Microstructure of Amorphous Electrodeposited Co-Ni-W Films

The phase composition of electrodeposited films of (Co100-x-Ni-x)(100-y) W-y alloys (x = 0-100 at % Ni, y = 0-30 at % W), the microstructures of amorphous films of this system on the submicrometer and nanometer scales, and the mechanism of their nucleation and growth are studied. X-ray diffraction analysis demonstrates that, as the tungsten concentration increases, the transition from a crystalline into an amorphous state in the films based on Co-W alloys occurs through a supersaturated hcp solid solution, whereas this transition in the films based on Ni-W alloys occurs through an fcc structure.
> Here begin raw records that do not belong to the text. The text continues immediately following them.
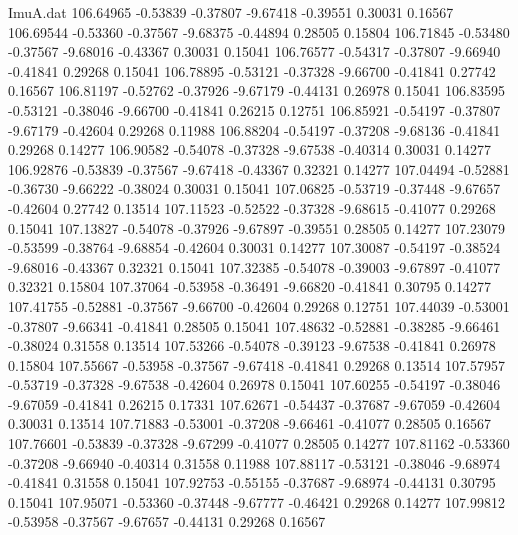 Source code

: \begin{filecontents}{ImuA.dat}
 106.64965   -0.53839   -0.37807   -9.67418   -0.39551    0.30031    0.16567
 106.69544   -0.53360   -0.37567   -9.68375   -0.44894    0.28505    0.15804
 106.71845   -0.53480   -0.37567   -9.68016   -0.43367    0.30031    0.15041
 106.76577   -0.54317   -0.37807   -9.66940   -0.41841    0.29268    0.15041
 106.78895   -0.53121   -0.37328   -9.66700   -0.41841    0.27742    0.16567
 106.81197   -0.52762   -0.37926   -9.67179   -0.44131    0.26978    0.15041
 106.83595   -0.53121   -0.38046   -9.66700   -0.41841    0.26215    0.12751
 106.85921   -0.54197   -0.37807   -9.67179   -0.42604    0.29268    0.11988
 106.88204   -0.54197   -0.37208   -9.68136   -0.41841    0.29268    0.14277
 106.90582   -0.54078   -0.37328   -9.67538   -0.40314    0.30031    0.14277
 106.92876   -0.53839   -0.37567   -9.67418   -0.43367    0.32321    0.14277
 107.04494   -0.52881   -0.36730   -9.66222   -0.38024    0.30031    0.15041
 107.06825   -0.53719   -0.37448   -9.67657   -0.42604    0.27742    0.13514
 107.11523   -0.52522   -0.37328   -9.68615   -0.41077    0.29268    0.15041
 107.13827   -0.54078   -0.37926   -9.67897   -0.39551    0.28505    0.14277
 107.23079   -0.53599   -0.38764   -9.68854   -0.42604    0.30031    0.14277
 107.30087   -0.54197   -0.38524   -9.68016   -0.43367    0.32321    0.15041
 107.32385   -0.54078   -0.39003   -9.67897   -0.41077    0.32321    0.15804
 107.37064   -0.53958   -0.36491   -9.66820   -0.41841    0.30795    0.14277
 107.41755   -0.52881   -0.37567   -9.66700   -0.42604    0.29268    0.12751
 107.44039   -0.53001   -0.37807   -9.66341   -0.41841    0.28505    0.15041
 107.48632   -0.52881   -0.38285   -9.66461   -0.38024    0.31558    0.13514
 107.53266   -0.54078   -0.39123   -9.67538   -0.41841    0.26978    0.15804
 107.55667   -0.53958   -0.37567   -9.67418   -0.41841    0.29268    0.13514
 107.57957   -0.53719   -0.37328   -9.67538   -0.42604    0.26978    0.15041
 107.60255   -0.54197   -0.38046   -9.67059   -0.41841    0.26215    0.17331
 107.62671   -0.54437   -0.37687   -9.67059   -0.42604    0.30031    0.13514
 107.71883   -0.53001   -0.37208   -9.66461   -0.41077    0.28505    0.16567
 107.76601   -0.53839   -0.37328   -9.67299   -0.41077    0.28505    0.14277
 107.81162   -0.53360   -0.37208   -9.66940   -0.40314    0.31558    0.11988
 107.88117   -0.53121   -0.38046   -9.68974   -0.41841    0.31558    0.15041
 107.92753   -0.55155   -0.37687   -9.68974   -0.44131    0.30795    0.15041
 107.95071   -0.53360   -0.37448   -9.67777   -0.46421    0.29268    0.14277
 107.99812   -0.53958   -0.37567   -9.67657   -0.44131    0.29268    0.16567

\end{filecontents}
Heterophase states consisting of a mixture of hcp and fcc structures are observed in the composition range x = 30-80 at % Ni, and, at concentrations higher than 12-14 at % W, an amorphous phase is also observed. A homogeneous amorphous phase forms at a refractory-metal content of 19-20 at % or more. Transmission and scanning electron microscopies show that the amorphous Co-W, Ni-W, and Co-Ni-W films have a network structure. The laws of the variation of the network microstructure with the chemical composition of the amorphous films are established and explained in the framework of the island model of thin film nucleation and growth.